▶ **ACTIVITY**: From the data, return each line holding the word "desde".

[Stored data]
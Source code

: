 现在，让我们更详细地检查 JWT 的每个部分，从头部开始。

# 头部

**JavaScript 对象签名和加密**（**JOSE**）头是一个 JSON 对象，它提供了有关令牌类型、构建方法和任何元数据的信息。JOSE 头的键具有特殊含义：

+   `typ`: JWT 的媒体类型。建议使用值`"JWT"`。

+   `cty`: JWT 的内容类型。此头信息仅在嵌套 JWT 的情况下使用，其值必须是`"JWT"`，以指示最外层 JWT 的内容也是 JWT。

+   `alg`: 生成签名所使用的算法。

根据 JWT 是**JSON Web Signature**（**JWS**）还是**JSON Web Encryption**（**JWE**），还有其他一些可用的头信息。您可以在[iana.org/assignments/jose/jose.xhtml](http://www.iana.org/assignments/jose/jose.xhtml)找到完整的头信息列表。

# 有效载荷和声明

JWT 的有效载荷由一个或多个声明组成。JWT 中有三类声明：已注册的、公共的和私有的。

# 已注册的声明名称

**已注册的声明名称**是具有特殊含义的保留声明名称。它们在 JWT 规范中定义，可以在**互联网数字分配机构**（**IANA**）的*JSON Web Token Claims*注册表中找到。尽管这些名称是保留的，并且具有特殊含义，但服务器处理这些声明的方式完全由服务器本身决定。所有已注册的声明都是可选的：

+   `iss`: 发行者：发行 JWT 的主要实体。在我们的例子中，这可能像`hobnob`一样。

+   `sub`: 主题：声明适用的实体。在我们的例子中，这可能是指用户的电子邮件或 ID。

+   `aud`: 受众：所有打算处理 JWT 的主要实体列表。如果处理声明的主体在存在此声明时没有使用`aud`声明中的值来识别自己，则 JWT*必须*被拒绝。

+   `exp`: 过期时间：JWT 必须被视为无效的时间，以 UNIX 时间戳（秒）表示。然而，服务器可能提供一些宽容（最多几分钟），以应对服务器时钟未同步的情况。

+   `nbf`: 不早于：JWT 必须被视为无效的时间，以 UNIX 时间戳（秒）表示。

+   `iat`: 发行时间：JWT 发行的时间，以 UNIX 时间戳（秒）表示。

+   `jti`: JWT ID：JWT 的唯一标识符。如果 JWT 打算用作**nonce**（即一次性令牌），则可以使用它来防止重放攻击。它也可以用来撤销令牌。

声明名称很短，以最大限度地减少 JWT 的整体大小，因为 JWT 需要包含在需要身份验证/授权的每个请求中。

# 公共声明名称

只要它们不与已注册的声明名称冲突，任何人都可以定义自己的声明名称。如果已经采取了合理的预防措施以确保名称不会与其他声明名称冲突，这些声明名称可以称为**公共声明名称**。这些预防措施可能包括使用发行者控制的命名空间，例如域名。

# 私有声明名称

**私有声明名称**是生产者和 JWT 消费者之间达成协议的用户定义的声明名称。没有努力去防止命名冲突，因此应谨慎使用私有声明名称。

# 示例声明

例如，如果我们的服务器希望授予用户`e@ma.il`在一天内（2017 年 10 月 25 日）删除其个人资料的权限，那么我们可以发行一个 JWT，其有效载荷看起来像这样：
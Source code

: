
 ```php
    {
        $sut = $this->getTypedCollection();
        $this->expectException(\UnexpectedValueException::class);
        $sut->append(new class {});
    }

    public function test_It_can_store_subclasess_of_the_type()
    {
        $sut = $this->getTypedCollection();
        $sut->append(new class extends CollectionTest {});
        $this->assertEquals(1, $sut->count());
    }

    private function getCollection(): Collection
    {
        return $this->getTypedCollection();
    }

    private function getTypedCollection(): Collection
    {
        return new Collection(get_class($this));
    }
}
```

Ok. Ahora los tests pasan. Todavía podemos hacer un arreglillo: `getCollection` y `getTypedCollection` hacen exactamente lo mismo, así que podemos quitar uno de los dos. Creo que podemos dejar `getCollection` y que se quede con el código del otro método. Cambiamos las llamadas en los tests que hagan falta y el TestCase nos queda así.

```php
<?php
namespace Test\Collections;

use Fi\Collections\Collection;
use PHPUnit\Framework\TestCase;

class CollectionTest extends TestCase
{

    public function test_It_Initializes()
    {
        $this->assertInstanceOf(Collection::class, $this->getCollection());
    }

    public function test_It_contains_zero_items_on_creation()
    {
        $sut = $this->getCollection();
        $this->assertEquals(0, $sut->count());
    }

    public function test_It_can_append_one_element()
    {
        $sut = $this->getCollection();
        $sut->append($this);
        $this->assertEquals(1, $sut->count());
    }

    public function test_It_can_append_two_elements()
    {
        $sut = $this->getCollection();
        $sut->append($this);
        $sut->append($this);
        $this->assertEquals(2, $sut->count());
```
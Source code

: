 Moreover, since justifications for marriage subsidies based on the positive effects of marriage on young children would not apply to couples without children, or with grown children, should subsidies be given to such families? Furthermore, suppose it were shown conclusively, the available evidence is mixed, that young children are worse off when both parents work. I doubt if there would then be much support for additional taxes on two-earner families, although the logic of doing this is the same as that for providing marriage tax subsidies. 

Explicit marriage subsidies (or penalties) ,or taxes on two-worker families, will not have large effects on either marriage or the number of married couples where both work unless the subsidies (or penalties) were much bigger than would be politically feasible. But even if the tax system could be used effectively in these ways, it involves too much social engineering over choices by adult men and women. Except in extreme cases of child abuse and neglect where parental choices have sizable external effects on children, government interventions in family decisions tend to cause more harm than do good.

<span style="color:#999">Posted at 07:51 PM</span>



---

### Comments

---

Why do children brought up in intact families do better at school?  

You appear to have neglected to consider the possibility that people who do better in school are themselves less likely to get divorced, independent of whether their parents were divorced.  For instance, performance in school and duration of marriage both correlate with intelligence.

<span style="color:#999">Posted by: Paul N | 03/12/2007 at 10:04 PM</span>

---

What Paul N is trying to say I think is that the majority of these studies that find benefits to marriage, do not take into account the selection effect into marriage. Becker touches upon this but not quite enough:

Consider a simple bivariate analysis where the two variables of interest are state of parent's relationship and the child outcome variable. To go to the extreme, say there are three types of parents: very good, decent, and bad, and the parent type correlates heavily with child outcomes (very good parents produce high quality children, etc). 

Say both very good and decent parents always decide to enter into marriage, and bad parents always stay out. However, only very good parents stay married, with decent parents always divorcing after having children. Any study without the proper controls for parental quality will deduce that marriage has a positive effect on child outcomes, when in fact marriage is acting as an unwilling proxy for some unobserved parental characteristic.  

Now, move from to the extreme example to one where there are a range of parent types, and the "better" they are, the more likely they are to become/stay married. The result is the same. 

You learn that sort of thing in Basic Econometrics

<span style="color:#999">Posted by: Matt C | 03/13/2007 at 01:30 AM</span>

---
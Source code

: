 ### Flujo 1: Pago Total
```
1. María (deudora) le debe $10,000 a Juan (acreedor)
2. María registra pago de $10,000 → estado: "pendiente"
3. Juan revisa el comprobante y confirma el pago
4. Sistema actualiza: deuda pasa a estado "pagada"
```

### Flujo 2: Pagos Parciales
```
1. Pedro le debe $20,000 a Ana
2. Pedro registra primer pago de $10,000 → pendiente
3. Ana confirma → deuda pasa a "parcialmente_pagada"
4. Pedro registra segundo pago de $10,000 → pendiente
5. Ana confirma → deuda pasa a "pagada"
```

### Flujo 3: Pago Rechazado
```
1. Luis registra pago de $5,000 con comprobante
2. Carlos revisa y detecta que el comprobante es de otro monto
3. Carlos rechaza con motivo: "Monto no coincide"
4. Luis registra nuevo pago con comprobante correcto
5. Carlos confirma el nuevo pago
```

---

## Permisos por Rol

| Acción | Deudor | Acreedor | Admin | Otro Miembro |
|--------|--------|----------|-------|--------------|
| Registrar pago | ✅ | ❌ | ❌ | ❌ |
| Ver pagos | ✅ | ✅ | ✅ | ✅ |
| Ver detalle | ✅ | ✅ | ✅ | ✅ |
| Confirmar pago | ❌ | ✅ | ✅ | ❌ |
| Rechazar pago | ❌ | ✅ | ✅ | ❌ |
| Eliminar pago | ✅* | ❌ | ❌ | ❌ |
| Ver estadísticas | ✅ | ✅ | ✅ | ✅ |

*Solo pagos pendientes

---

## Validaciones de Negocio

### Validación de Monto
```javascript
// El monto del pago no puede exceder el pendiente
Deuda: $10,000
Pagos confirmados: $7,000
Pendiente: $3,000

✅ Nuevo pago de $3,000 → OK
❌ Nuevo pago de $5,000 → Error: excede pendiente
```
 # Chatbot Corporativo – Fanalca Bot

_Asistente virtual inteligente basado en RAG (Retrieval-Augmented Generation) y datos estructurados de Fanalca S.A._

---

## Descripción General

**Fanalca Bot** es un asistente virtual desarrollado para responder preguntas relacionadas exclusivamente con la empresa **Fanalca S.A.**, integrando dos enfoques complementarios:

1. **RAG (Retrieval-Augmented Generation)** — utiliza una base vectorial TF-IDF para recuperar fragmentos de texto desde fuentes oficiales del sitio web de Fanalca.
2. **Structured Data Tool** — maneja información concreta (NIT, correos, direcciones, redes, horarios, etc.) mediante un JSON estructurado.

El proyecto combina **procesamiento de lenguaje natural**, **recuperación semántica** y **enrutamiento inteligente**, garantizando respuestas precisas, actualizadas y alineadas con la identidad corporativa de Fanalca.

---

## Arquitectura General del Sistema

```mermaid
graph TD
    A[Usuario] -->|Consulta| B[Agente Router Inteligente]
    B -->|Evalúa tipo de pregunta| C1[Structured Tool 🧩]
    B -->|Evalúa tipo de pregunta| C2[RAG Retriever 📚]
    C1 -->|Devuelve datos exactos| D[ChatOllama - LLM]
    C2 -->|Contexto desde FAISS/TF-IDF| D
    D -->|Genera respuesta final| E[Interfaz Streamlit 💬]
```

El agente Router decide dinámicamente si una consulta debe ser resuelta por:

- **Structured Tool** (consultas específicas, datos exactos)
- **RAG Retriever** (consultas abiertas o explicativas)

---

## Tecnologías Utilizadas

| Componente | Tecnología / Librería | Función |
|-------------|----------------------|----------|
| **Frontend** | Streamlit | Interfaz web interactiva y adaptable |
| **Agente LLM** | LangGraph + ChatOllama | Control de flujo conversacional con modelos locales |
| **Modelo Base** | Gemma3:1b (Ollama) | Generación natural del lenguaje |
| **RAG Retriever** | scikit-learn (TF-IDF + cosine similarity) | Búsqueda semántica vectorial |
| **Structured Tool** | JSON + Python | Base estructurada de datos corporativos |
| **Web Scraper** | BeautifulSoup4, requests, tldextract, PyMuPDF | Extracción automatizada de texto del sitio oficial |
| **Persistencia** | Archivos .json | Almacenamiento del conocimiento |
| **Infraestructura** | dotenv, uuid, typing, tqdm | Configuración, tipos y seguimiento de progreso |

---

▶ **EXERCISE ANSWER**:
1. **RAG (Retrieval-Augmented Generation)** — utiliza una base vectorial TF-IDF para recuperar fragmentos de texto desde fuentes oficiales del sitio web de Fanalca.
    C2 -->|Contexto desde FAISS/TF-IDF| D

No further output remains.